Though its profile has risen dramatically in recent years, there's still a long way to go before it is seamlessly integrated into treatment at all levels, a fact she blamed on the nation's massive "medical-industrial complex," which accounts for 20 percent of gross domestic product.
"There's enormous resistance to fundamental change," she said. She's hopeful the Affordable Care Act will speed things up. It rewards medical providers financially for preventing problems, whereas the current system generally pays more for more services.
Meier and David Casarett, director of hospice and palliative care at the University of Pennsylvania Health System, spoke at a conference cosponsored by Christiana's Value Institute and the Delaware Public Policy Institute. It drew a crowd of about 180.
"Medicine is a humanistic discipline at its core," Robert Laskowski, CEO of Christiana Care Health System, said while introducing the speakers. Doctors should aim to "help people live the lives that they want to live."

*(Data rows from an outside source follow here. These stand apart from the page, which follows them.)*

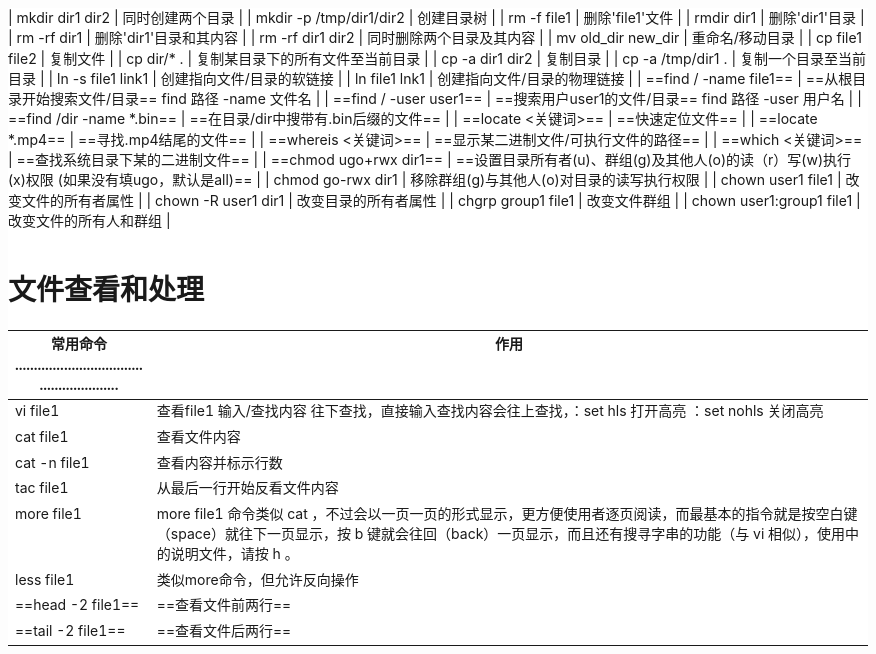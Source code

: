 | mkdir dir1 dir2           | 同时创建两个⽬录                                             |
| mkdir -p /tmp/dir1/dir2   | 创建⽬录树                                                   |
| rm -f file1               | 删除'file1'⽂件                                              |
| rmdir dir1                | 删除'dir1'⽬录                                               |
| rm -rf dir1               | 删除'dir1'⽬录和其内容                                       |
| rm -rf dir1 dir2          | 同时删除两个⽬录及其内容                                     |
| mv old_dir new_dir        | 重命名/移动⽬录                                              |
| cp file1 file2            | 复制⽂件                                                     |
| cp dir/* .                | 复制某⽬录下的所有⽂件⾄当前⽬录                             |
| cp -a dir1 dir2           | 复制⽬录                                                     |
| cp -a /tmp/dir1 .         | 复制⼀个⽬录⾄当前⽬录                                       |
| ln -s file1 link1         | 创建指向⽂件/⽬录的软链接                                    |
| ln file1 lnk1             | 创建指向⽂件/⽬录的物理链接                                  |
| ==find / -name file1==    | ==从根⽬录开始搜索⽂件/⽬录==  find 路径 -name 文件名        |
| ==find / -user user1==    | ==搜索⽤户user1的⽂件/⽬录==  find 路径 -user 用户名         |
| ==find /dir -name *.bin== | ==在⽬录/dir中搜带有.bin后缀的⽂件==                         |
| ==locate <关键词>==       | ==快速定位⽂件==                                             |
| ==locate *.mp4==          | ==寻找.mp4结尾的⽂件==                                       |
| ==whereis <关键词>==      | ==显示某⼆进制⽂件/可执⾏⽂件的路径==                        |
| ==which <关键词>==        | ==查找系统⽬录下某的⼆进制⽂件==                             |
| ==chmod ugo+rwx dir1==    | ==设置⽬录所有者(u)、群组(g)及其他⼈(o)的读（r）写(w)执⾏(x)权限 (如果没有填ugo，默认是all)== |
| chmod go-rwx dir1         | 移除群组(g)与其他⼈(o)对⽬录的读写执⾏权限                   |
| chown user1 file1         | 改变⽂件的所有者属性                                         |
| chown -R user1 dir1       | 改变⽬录的所有者属性                                         |
| chgrp group1 file1        | 改变⽂件群组                                                 |
| chown user1:group1 file1  | 改变⽂件的所有⼈和群组                                       |

# ⽂件查看和处理

| 常用命令            ....................................................... | 作用                                                         |
| ------------------------------------------------------------ | ------------------------------------------------------------ |
| vi file1                                                     | 查看file1  输入/查找内容 往下查找，直接输入查找内容会往上查找，：set hls 打开高亮 ：set nohls 关闭高亮 |
| cat file1                                                    | 查看⽂件内容                                                 |
| cat -n file1                                                 | 查看内容并标示⾏数                                           |
| tac file1                                                    | 从最后⼀⾏开始反看⽂件内容                                   |
| more file1                                                   | more file1  命令类似 cat ，不过会以一页一页的形式显示，更方便使用者逐页阅读，而最基本的指令就是按空白键（space）就往下一页显示，按 b 键就会往回（back）一页显示，而且还有搜寻字串的功能（与 vi 相似），使用中的说明文件，请按 h 。 |
| less file1                                                   | 类似more命令，但允许反向操作                                 |
| ==head -2 file1==                                            | ==查看⽂件前两⾏==                                           |
| ==tail -2 file1==                                            | ==查看⽂件后两⾏==                                           |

Though hospice and palliative medicine have much in common, hospice is typically restricted to patients likely to die within six months who are willing to forgo aggressive treatment. Palliative medicine can be used to relieve symptoms of patients at any stage, even if they still want to fight a fatal illness.
Meier and Casarett discussed the growing shift toward palliative medicine in the home and illustrated their talks with stories of patients who ended up in the emergency department with pain because their regular doctors had gone home for the day and there was no other alternative.
"This story is pretty much universal in the emergency department," Meier said. She said doctors tended to blame patients for coming to the wrong place.
"It's not their fault," she said. "It's our fault. It's a system-design problem."
It's natural to think of palliative care for cancer patients, but Meier said those with the greatest need - and the biggest users of care at the end of life - were people with functional limitations, dementia, frailty, and other serious illnesses.
Successful palliative programs target services to high-risk patients, provide phone monitoring and constant access to help via the phone, give good pain treatment, understand that needs will spike occasionally, and talk to patients and families about where things are heading, Meier said.
Many medical professionals are still uncomfortable talking to patients about end-of-life goals, but Meier said they shouldn't wait until patients bring it up.
"They know what's happening," she said. "Anyone can see it. Families know. When we don't talk about it, they're going to feel awkward about bringing it up. . . . It's our job to bring it up."